▶ [Exercise data]
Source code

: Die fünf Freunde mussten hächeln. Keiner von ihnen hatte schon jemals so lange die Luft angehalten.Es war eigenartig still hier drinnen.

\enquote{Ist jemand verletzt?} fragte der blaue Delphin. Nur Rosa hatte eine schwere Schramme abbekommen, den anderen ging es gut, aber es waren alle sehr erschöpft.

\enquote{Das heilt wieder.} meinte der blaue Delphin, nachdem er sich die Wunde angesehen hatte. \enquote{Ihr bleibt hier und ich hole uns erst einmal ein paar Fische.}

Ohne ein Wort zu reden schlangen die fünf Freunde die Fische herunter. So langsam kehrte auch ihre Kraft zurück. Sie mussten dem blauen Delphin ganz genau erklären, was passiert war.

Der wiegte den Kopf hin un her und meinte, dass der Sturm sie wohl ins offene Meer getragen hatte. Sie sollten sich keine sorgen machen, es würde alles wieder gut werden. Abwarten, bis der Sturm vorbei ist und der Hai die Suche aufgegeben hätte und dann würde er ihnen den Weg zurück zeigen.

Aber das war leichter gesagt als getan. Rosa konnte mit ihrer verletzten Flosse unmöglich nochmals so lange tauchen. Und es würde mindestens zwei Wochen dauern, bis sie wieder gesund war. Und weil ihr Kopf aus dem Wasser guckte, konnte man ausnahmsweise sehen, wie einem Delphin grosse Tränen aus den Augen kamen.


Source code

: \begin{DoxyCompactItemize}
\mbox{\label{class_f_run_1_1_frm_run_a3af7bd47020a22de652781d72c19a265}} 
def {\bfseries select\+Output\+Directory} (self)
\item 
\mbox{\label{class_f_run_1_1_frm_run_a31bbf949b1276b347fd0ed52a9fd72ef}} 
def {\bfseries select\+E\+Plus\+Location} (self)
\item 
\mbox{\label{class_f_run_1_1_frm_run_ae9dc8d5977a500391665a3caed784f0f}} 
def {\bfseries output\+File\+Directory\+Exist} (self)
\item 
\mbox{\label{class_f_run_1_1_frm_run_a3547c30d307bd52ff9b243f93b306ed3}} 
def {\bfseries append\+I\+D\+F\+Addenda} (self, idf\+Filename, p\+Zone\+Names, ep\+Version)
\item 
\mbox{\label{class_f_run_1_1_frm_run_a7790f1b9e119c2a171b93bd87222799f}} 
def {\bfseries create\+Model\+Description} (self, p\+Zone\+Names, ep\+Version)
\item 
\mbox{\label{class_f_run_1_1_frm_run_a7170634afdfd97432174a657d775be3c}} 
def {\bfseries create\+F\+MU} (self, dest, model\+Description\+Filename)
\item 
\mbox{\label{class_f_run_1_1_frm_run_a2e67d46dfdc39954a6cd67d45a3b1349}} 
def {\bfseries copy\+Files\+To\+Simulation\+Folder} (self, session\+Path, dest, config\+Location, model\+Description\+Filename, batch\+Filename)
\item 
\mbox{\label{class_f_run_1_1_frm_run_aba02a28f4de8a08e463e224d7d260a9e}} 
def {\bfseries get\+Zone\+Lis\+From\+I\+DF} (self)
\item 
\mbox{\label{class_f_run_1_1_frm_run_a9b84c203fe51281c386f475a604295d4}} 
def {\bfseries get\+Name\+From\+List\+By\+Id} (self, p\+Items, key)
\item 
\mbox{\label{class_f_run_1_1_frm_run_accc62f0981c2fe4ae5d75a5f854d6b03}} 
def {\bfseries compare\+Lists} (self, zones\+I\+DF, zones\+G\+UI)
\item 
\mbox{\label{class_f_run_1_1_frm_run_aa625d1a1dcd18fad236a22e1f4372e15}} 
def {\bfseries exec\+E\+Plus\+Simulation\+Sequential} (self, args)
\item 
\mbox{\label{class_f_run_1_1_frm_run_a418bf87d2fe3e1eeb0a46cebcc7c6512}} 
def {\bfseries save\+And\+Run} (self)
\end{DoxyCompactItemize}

▶ [Task to complete] Retype word for word the line above with "(self, p\+Items, key)" and all lines after it, nothing else.

▶ [Result of the exercise]
def {\bfseries get\+Name\+From\+List\+By\+Id} (self, p\+Items, key)
\item 
\mbox{\label{class_f_run_1_1_frm_run_accc62f0981c2fe4ae5d75a5f854d6b03}} 
def {\bfseries compare\+Lists} (self, zones\+I\+DF, zones\+G\+UI)
\item 
\mbox{\label{class_f_run_1_1_frm_run_aa625d1a1dcd18fad236a22e1f4372e15}} 
def {\bfseries exec\+E\+Plus\+Simulation\+Sequential} (self, args)
\item 
\mbox{\label{class_f_run_1_1_frm_run_a418bf87d2fe3e1eeb0a46cebcc7c6512}} 
def {\bfseries save\+And\+Run} (self)
\end{DoxyCompactItemize}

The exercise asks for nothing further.